*TASK STATEMENT*. Look through the records below for the line with "### Memory Management Strategy" and the line with "Advanced performance metrics", then return those lines and all lines between, exactly.

*INFORMATION SUPPLIED*.
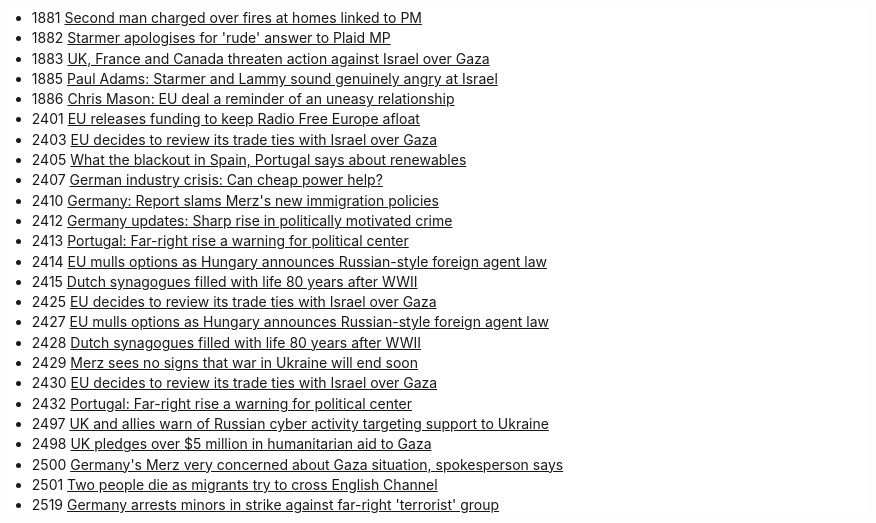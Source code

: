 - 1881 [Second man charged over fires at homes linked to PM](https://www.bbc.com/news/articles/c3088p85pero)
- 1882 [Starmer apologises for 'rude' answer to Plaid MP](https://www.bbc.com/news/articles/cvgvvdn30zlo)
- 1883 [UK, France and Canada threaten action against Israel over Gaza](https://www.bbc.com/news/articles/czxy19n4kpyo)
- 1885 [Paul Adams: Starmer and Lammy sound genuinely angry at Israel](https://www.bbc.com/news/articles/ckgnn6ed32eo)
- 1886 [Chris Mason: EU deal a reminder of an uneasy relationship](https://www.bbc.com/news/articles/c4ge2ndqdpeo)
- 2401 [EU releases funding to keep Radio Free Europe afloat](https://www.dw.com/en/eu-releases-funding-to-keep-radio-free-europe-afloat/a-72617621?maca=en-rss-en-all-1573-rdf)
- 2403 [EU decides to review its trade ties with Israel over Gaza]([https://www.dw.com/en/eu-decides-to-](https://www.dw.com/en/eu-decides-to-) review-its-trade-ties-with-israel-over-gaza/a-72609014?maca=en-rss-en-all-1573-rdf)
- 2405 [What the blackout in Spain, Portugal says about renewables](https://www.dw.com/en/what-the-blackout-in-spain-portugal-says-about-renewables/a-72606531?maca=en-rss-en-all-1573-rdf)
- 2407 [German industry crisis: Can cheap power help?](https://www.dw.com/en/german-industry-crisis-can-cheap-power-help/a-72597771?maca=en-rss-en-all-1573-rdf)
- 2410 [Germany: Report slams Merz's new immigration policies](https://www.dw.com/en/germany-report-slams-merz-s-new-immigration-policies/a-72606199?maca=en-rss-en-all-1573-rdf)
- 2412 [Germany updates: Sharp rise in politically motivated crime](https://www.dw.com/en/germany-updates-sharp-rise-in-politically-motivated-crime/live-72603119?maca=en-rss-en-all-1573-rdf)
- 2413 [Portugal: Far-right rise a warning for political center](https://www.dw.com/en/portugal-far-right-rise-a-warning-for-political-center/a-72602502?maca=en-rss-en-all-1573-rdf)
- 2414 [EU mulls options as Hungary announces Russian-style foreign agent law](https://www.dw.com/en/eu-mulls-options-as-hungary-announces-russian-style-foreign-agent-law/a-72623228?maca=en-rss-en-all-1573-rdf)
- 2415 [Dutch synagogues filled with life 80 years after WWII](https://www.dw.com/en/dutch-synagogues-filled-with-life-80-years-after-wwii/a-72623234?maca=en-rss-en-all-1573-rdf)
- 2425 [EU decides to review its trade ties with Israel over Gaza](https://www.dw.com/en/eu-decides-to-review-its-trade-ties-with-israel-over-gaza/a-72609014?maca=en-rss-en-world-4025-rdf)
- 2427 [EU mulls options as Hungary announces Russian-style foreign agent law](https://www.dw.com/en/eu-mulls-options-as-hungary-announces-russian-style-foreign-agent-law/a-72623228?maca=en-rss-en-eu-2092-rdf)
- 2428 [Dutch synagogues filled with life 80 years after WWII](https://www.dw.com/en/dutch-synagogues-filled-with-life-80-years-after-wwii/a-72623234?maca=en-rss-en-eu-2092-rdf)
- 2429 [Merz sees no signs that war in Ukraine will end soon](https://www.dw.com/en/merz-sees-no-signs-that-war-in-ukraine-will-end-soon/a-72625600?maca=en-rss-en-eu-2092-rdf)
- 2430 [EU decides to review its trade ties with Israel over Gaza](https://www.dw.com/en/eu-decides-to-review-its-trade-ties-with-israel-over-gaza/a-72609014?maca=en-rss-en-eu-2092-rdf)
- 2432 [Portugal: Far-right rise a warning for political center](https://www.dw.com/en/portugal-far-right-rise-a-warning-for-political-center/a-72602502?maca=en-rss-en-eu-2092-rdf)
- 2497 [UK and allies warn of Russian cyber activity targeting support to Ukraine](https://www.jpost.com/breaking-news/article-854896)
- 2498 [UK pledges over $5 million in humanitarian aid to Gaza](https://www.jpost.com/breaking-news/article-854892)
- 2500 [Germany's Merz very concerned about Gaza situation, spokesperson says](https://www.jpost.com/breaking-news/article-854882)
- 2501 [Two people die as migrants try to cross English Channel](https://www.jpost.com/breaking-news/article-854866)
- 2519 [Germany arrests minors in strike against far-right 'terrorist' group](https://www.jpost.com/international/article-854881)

...

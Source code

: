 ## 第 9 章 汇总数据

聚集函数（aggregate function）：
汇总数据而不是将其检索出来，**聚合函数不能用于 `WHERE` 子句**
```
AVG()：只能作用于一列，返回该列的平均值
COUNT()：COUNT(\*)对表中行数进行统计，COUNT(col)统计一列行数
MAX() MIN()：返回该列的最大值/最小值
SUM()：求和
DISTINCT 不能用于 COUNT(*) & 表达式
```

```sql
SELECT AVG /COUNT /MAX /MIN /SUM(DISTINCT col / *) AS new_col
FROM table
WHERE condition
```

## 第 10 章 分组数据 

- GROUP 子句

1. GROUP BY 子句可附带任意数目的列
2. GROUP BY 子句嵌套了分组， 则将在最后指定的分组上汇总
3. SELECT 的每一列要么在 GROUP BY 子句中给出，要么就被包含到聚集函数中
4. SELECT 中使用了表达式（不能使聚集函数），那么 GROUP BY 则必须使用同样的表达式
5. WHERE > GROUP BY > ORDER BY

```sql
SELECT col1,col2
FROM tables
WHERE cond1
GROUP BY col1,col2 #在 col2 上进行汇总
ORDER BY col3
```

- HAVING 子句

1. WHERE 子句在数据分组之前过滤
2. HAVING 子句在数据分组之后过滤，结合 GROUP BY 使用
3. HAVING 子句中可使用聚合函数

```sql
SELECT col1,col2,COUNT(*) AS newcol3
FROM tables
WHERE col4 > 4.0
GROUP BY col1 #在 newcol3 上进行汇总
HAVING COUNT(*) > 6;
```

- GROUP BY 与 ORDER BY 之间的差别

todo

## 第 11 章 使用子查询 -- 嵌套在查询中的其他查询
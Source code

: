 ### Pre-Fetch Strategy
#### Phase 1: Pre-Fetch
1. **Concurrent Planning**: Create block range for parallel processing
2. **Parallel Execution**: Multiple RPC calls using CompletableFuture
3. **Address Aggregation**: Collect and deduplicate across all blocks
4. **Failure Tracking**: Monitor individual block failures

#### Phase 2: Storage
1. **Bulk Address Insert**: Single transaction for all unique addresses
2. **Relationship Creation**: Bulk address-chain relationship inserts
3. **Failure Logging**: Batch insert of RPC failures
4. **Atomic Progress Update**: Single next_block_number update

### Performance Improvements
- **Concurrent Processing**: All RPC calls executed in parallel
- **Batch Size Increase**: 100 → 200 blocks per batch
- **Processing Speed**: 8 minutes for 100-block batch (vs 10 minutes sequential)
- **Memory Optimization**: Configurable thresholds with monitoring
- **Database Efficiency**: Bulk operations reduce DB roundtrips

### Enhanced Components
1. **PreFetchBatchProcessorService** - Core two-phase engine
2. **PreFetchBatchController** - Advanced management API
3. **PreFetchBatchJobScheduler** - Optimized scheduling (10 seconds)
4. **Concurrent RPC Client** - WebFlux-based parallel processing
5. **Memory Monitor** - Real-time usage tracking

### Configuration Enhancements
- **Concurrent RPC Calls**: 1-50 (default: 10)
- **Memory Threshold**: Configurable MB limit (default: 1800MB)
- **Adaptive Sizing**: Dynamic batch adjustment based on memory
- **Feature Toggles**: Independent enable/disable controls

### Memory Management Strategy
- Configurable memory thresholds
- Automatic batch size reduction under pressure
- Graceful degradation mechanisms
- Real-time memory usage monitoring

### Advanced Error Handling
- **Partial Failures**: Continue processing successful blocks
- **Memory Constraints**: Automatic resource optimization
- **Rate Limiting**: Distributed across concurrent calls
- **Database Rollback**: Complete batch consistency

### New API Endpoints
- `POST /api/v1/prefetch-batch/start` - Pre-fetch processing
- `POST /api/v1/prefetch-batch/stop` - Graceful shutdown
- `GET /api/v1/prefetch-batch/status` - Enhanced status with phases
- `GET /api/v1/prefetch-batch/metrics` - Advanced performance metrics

*YOUR RESPONSE*.
### Memory Management Strategy
- Configurable memory thresholds
- Automatic batch size reduction under pressure
- Graceful degradation mechanisms
- Real-time memory usage monitoring

### Advanced Error Handling
- **Partial Failures**: Continue processing successful blocks
- **Memory Constraints**: Automatic resource optimization
- **Rate Limiting**: Distributed across concurrent calls
- **Database Rollback**: Complete batch consistency

### New API Endpoints
- `POST /api/v1/prefetch-batch/start` - Pre-fetch processing
- `POST /api/v1/prefetch-batch/stop` - Graceful shutdown
- `GET /api/v1/prefetch-batch/status` - Enhanced status with phases
- `GET /api/v1/prefetch-batch/metrics` - Advanced performance metrics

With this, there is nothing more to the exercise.